I’m happy to announce that as of today, the Solace JMS API and Solace Java API are available directly through Maven Central. So if you use a central repository for java build dependency management, you won’t need to manually retrieve the .jar files from our FTP site and add them to your project. You’ll find everything you need here.
If you aren’t using Maven Central and prefer to download the .jar files from our FTP site or developer portal as you have always done, don’t worry, that option still exists.
For Java programmers who are using the OSGi framework, we have news for you too. Our JMS and Java .jar files are now OSGi bundles, containing all the necessary meta-data you need to use our APIs in those frameworks. This change in the .jar format is fully backwards compatible, so if you aren’t an OSGi user, the enhancement will be completely transparent to you.
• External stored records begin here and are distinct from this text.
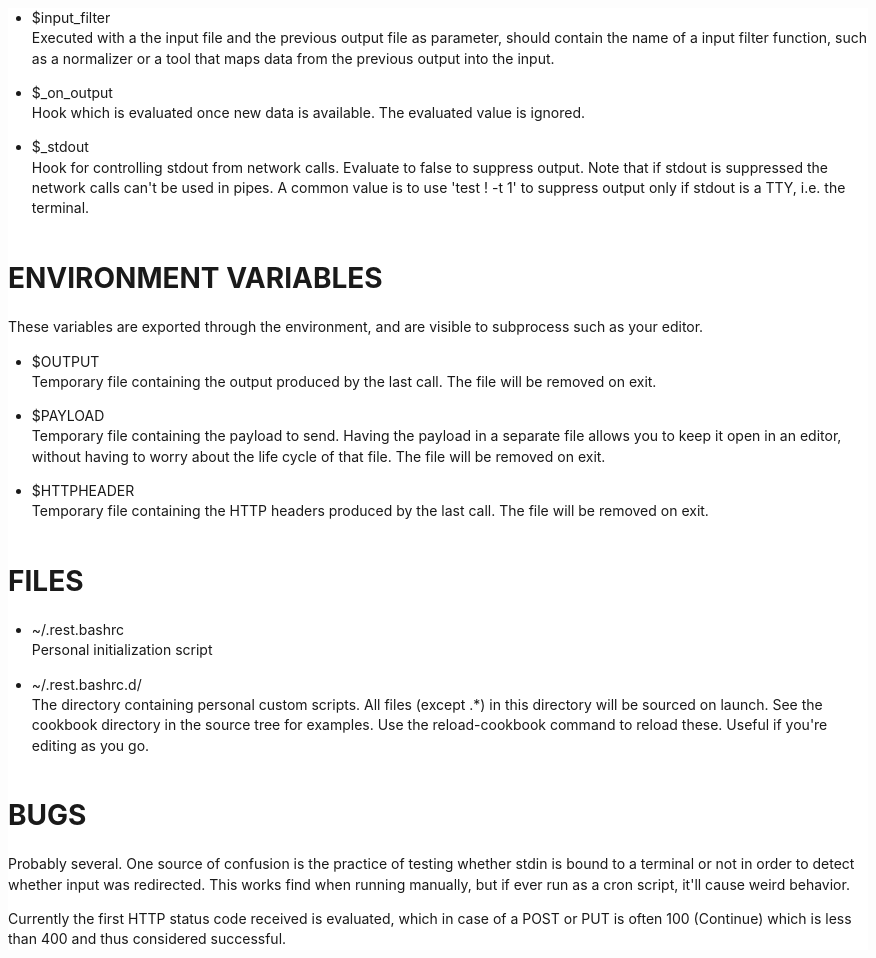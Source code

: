 * $input_filter  
    Executed with a the input file and the previous output file as
    parameter, should contain the name of a input filter
    function, such as a normalizer or a tool that maps data from
    the previous output into the input.

* $_on_output  
    Hook which is evaluated once new data is available. The
    evaluated value is ignored.

* $_stdout  
    Hook for controlling stdout from network calls. Evaluate to
    false to suppress output. Note that if stdout is suppressed
    the network calls can't be used in pipes. A common value is
    to use 'test ! -t 1' to suppress output only if stdout is a
    TTY, i.e. the terminal.

ENVIRONMENT VARIABLES
=====================
These variables are exported through the environment, and are
visible to subprocess such as your editor.

* $OUTPUT  
    Temporary file containing the output produced by the last
    call. The file will be removed on exit.

* $PAYLOAD  
    Temporary file containing the payload to send. Having the
    payload in a separate file allows you to keep it open in an
    editor, without having to worry about the life cycle of that
    file. The file will be removed on exit.

* $HTTPHEADER  
    Temporary file containing the HTTP headers produced by the
    last call. The file will be removed on exit.

FILES
=====
* ~/.rest.bashrc  
    Personal initialization script

* ~/.rest.bashrc.d/  
    The directory containing personal custom scripts. All files
    (except .*) in this directory will be sourced on launch. See
    the cookbook directory in the source tree for examples. Use
    the reload-cookbook command to reload these. Useful if you're
    editing as you go.

BUGS
====
Probably several. One source of confusion is the practice of testing
whether stdin is bound to a terminal or not in order to detect whether
input was redirected. This works find when running manually, but if
ever run as a cron script, it'll cause weird behavior.

Currently the first HTTP status code received is evaluated, which in
case of a POST or PUT is often 100 (Continue) which is less than 400
and thus considered successful.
Last but not least, anyone who’s been using our APIs for a long time will notice that with this release, we’ve gone from 4-digit release numbering, to a three digit semantic version number – namely 10.0.0.
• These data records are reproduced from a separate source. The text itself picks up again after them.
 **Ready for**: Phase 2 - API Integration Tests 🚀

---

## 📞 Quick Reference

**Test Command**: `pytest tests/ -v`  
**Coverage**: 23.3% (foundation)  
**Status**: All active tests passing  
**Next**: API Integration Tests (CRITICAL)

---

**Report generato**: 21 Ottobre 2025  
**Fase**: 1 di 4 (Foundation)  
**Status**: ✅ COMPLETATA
You can find lots of discussion online about semantic versioning, but in a nutshell, semantic versioning allows an application programmer to identify in a project’s build dependencies the version(s) of the API acceptable to the application – even future versions that don’t yet exist! Semantic versioning imposes strict rules on when we are allowed to change digits in the future. The first digit must only change when a non-backwards compatible change is made to the API (we try very hard not to break backward compatibility, so we expect we’ll be at version 10 forevermore). The second digit changes when we add new features to the API, but don’t break backwards compatibility (you can expect that digit to increment every few months). And the third digit changes when we fix bugs in the API, but don’t add or change the existing functionality (hopefully, we won’t have to touch this one too often).
Why start at 10.0.0? First, we wanted a clean break from the previous version numbers, which were at 18.104.22.168. Second, we wanted API version numbers that were completely decoupled from our 4-digit release numbers since the 10.0.0 APIs work with any and all versions of our software and hardware message routers that are not end-of-support. Going forward, release notes for our VMRs and appliances will state the versions of API needed to take advantage of new features.
While JMS and Java are the first Solace APIs to adopt semantic versioning, over the coming months our plan is to adopt this convention across our entire set of messaging APIs.